Nella seconda Lettura l’autore dell’Apocalisse afferma che anche noi partecipiamo alla regalità di Cristo. Nell’acclamazione rivolta a «Colui che ci ama e ci ha liberati dai nostri peccati con il suo sangue» dichiara che Cristo «ha fatto di noi un regno, sacerdoti per il suo Dio e Padre» (1,5-6). Anche qui è chiaro che si tratta di un regno fondato sulla relazione con Dio, con la verità, e non di un regno politico. Con il suo sacrificio, Gesù ci ha aperto la strada per un rapporto profondo con Dio: in Lui siamo diventati veri figli adottivi, siamo resi così partecipi della sua regalità sul mondo. Essere discepoli di Gesù significa, allora, non lasciarsi affascinare dalla logica mondana del potere, ma portare nel mondo la luce della verità e dell’amore di Dio. L’autore dell’Apocalisse allarga poi lo sguardo alla seconda venuta di Gesù per giudicare gli uomini e stabilire per sempre il regno divino, e ci ricorda che la conversione, come risposta alla grazia divina, è la condizione per l’instaurazione di questo regno (cfr 1,7). E’ un forte invito rivolto a tutti e a ciascuno: convertirsi sempre di nuovo al regno di Dio, alla signoria di Dio, della Verità, nella nostra vita. Lo invochiamo quotidianamente nella preghiera del “Padre nostro” con le parole “Venga il tuo regno”, che è dire a Gesù: Signore facci essere tuoi, vivi in noi, raccogli l’umanità dispersa e sofferente, perché in Te tutto sia sottomesso al Padre della misericordia e dell’amore.
A voi, cari e venerati Fratelli Cardinali – penso in particolare a quelli creati ieri – viene affidata questa impegnativa responsabilità: dare testimonianza al regno di Dio, alla verità.

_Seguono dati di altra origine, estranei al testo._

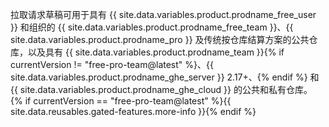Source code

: 
拉取请求草稿可用于具有 {{ site.data.variables.product.prodname_free_user }} 和组织的 {{ site.data.variables.product.prodname_free_team }}、{{ site.data.variables.product.prodname_pro }} 及传统按仓库结算方案的公共仓库，以及具有 {{ site.data.variables.product.prodname_team }}{% if currentVersion != "free-pro-team@latest" %}、{{ site.data.variables.product.prodname_ghe_server }} 2.17+、{% endif %} 和 {{ site.data.variables.product.prodname_ghe_cloud }} 的公共和私有仓库。 {% if currentVersion == "free-pro-team@latest" %}{{ site.data.reusables.gated-features.more-info }}{% endif %}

Ciò significa far emergere sempre la priorità di Dio e della sua volontà di fronte agli interessi del mondo e alle sue potenze. Fatevi imitatori di Gesù, il quale, davanti a Pilato, nella situazione umiliante descritta dal Vangelo, ha manifestato la sua gloria: quella di amare sino all’estremo, donando la propria vita per le persone amate. Questa è la rivelazione del regno di Gesù. E per questo, con un cuore solo ed un’anima sola, preghiamo: «Adveniat regnum tuum». Amen.